Winter for beekeepers means a lot of thinking about bees and not much doing. There's a lot of staring out the window, hoping to see flying, hoping the bees still have honey on hand, hoping they're alive. I imagine it's excruciating for those who don't have extensions to the hobby, or a decent kitchen to work in, to help pass the time. Somehow, although my kitchen always seems to be a wreck, I've been able to crank out a couple of things. Easy things.
Making marmalade is pretty straight forward. 1) Separate the fruit into its usable components: the peel, the pectin, the juice. 2) Cook with sugar to preserve and for gelled consistency. 3) Package it. Today's jam slam involved Meyer lemons, which are reportedly a hybrid of lemon and orange parentage. They are sweetly delicious and only available November to Januaryish. I followed another very highly rated epicurious recipe, splitting it in half midway to make one microbatch as written with sugar, and another with honey instead of sugar.
One of the reasons most recipes call for so much sugar, often twice as much sugar as fruit, is for it's antibacterial properties. When fruit is cooked in a heavy sugar solution, the sugar penetrates the fruit and locks out bacteria. The glacéed peels are tender yet toothsome, with a gorgeous jeweled look. To my dismay, though, the sugar version (left) came out darker than I would have liked. The seeds of real vanilla bean are hard to see, so I don't think it's the fault of the vanilla. But not being able to appreciably taste the vanilla, even with extract added to the jar, next time I'll leave it out. While not cloyingly sweet, the intensity of the sugar overwhelms such a delicate flavor as vanilla. As a matter of fact, in comparison to the honey version, you can barely taste the Meyerness of these very special lemons. It just tastes lemony. It does, however, finish with a hint of the bitterness that makes a marmalade a marmalade. Brought to 209°F (7 above boiling), the sugar version set up fairly stiff and it should sit quite nicely on top of Swedish ginger thins.
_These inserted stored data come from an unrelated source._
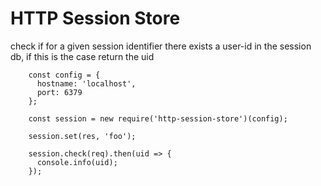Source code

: # HTTP Session Store

check if for a given session identifier there exists a user-id in the session db, if this is the case return the uid 


```
    const config = {
      hostname: 'localhost',
      port: 6379
    };

    const session = new require('http-session-store')(config);

    session.set(res, 'foo');

    session.check(req).then(uid => {
      console.info(uid);
    });
```

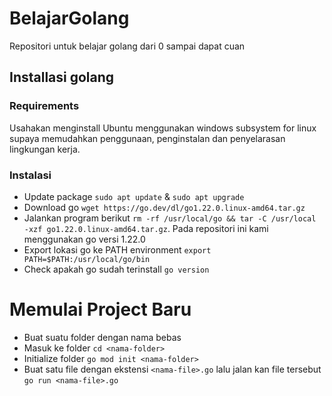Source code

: # BelajarGolang
Repositori untuk belajar golang dari 0 sampai dapat cuan

## Installasi golang
### Requirements
Usahakan menginstall Ubuntu menggunakan windows subsystem for linux supaya memudahkan penggunaan, penginstalan dan penyelarasan lingkungan kerja.

### Instalasi
* Update package ```sudo apt update``` & ```sudo apt upgrade```
* Download go ```wget https://go.dev/dl/go1.22.0.linux-amd64.tar.gz```
* Jalankan program berikut ``` rm -rf /usr/local/go && tar -C /usr/local -xzf go1.22.0.linux-amd64.tar.gz ```. Pada repositori ini kami menggunakan go versi 1.22.0
* Export lokasi go ke PATH environment ```export PATH=$PATH:/usr/local/go/bin```
* Check apakah go sudah terinstall ```go version```

# Memulai Project Baru
* Buat suatu folder dengan nama bebas
* Masuk ke folder ```cd <nama-folder>```
* Initialize folder ```go mod init <nama-folder>```
* Buat satu file dengan ekstensi ```<nama-file>.go``` lalu jalan kan file tersebut ```go run <nama-file>.go```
Comprised of mostly sugars, honey also has antibacterial properties, but because of its molecular structure and 20% water level it functions differently than table sugar in jelly-making. When fruit is cooked in honey, it does not get candied and tends to be a bit mushier, so make sure to simmer gently so the peels don't get beat up. Unfortunately, even on a low burner, honey loses all it's healthy benefits with heat. I brought my honey version to only 204°F, and the finished marmalade has a nice bright color and flavor. You can actually taste the oranginess behind the gentle sweetness of the honey. A small dose of fennel pollen, a gift from Chef Shellie Kark, gives this soft marmalade a final bit of complexity. Even after ripening for 2 weeks, the honey version is softer in set than the sugar one, making it easy to spread on delicate scones fresh out of the oven. Can you tell which one I prefer?